The only caveat is that the microwave doesn’t brown the food as well as the oven — unless you have a microwave-convection oven combo (Shop GE at Mrs. G’s now). To solve this issue, just decorate the top with some tasty garnishes. They will add color and flavor.
- • 1/3 cup marinara sauce or ketchup ( get it locally from First Field)
- • 1/3 cup panko crumbs (or smashed gluten-free crackers)
- • Two tablespoons grated onion
- • One teaspoon chopped garlic
- • One teaspoon chopped fresh thyme
- • 1/4 cup chopped parsley
- • 1/2 teaspoon kosher salt
- • 1/2 teaspoon freshly ground black pepper
- • 1 pound ground beef, preferably grass-fed from the farmers market
- • One large egg
- • More ketchup for garnish
- 1. Combine marinara or ketchup, panko, onion, garlic, thyme, parsley, salt, pepper, and ground beef in a large bowl. Stir to mix (I like to knead it in my hands, their warmth helps distribute the fat and flavors.)
- 2. Spread beef mixture evenly in a nine 1/2-inch microwave-safe loaf dish coated with olive oil; Keep the mixture somewhat fluffy.
- 3. Loosely cover with a paper towel.
- 4. Microwave for 8 -10 minutes or until meat is no longer pink, and a thermometer reads 160°;
- 5. Let stand for 3 minutes. Serve topped with additional ketchup if desired.
- 6. Note: To prepare one serving of a meatloaf, divide the mixture in four, and freeze three portions.
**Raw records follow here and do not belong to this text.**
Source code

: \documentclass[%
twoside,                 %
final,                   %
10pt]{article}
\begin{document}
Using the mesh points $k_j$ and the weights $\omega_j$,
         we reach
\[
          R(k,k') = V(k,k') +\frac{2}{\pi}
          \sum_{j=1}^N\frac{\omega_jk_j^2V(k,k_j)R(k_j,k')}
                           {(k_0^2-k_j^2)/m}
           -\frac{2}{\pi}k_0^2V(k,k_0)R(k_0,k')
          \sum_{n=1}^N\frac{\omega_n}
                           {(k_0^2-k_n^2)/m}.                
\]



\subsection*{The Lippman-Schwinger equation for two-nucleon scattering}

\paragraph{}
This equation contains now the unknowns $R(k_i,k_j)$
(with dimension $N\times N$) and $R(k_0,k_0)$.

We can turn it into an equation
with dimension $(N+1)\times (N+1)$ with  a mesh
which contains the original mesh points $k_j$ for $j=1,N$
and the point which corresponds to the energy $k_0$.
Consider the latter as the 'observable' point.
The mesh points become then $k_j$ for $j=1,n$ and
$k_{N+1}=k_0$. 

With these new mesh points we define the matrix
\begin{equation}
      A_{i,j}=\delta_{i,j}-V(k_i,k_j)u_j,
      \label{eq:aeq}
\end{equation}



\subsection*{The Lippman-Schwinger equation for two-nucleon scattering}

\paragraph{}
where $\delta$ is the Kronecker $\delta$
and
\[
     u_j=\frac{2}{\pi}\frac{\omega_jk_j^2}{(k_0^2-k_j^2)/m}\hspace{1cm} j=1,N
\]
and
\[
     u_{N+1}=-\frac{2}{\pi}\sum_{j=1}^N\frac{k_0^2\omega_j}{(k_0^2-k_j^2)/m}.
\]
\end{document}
Microwave the remaining portion in a lightly oiled mug for 3 minutes. When ready to cook the remaining frozen meatball mixes be sure to thaw them completely in the fridge before cooking.
- • 1/2 cup almonds or other nut flour
- • 1/4 tsp baking soda
- • A pinch of salt
- • 1/4 teaspoon ground cloves
- • 1-ounce (1/8 cup) New Jersey blueberries ('tis the season!)
- • One egg
- • One tablespoon melted butter
- • Two tablespoons maple syrup
- • 1/2 teaspoon orange zest
- • A little more maple syrup, to top
- 1. Mix almonds, baking soda, salt and cloves in a bowl. Add the blueberries and toss to cover them with the dry mixture. In a separate bowl, whisk egg, butter, syrup, and zest. Combine the wet mixture with the dry one and mix thoroughly.
- 2. Pour into a coffee mug that you have coated with a little bit of oil or butter. Microwave for 90 seconds. Drizzle with a bit more maple syrup. Enjoy.
- • Melted butter to brush the cup and the top of the frittata
- • 1⁄2 cup fresh spinach leaves, washed and dried
- • 1/4 cup basil leaves, torn
- • 1/4 cup grated parmesan
- • 1⁄3 cup fresh goat cheese, crumbled
- • 2 eggs
- • 1⁄4 cup heavy cream
- • salt and pepper
- • Extra one tablespoon crumbled goat cheese and one tablespoons chopped basil to garnish.
- 1. Brush a microwave safe cereal sized bowl or a mug with some melted butter
- 2. Chop the spinach. Transfer to a mixing bowl. Add the basil, goat cheese and parmesan and mix.
- 3. Beat the two eggs and cream in a separate cup, pour over the mixture. Sprinkle lightly with salt and pepper.
- 4. Microwave on high for 2 minutes until starting to set. Drizzle with some butter and sprinkle the remaining goat cheese. Microwave for another minute.
- 5. Sprinkle with basil if you wish and serve immediately.
- There are lots of greens at the farmers market right now. Use them in a frittata.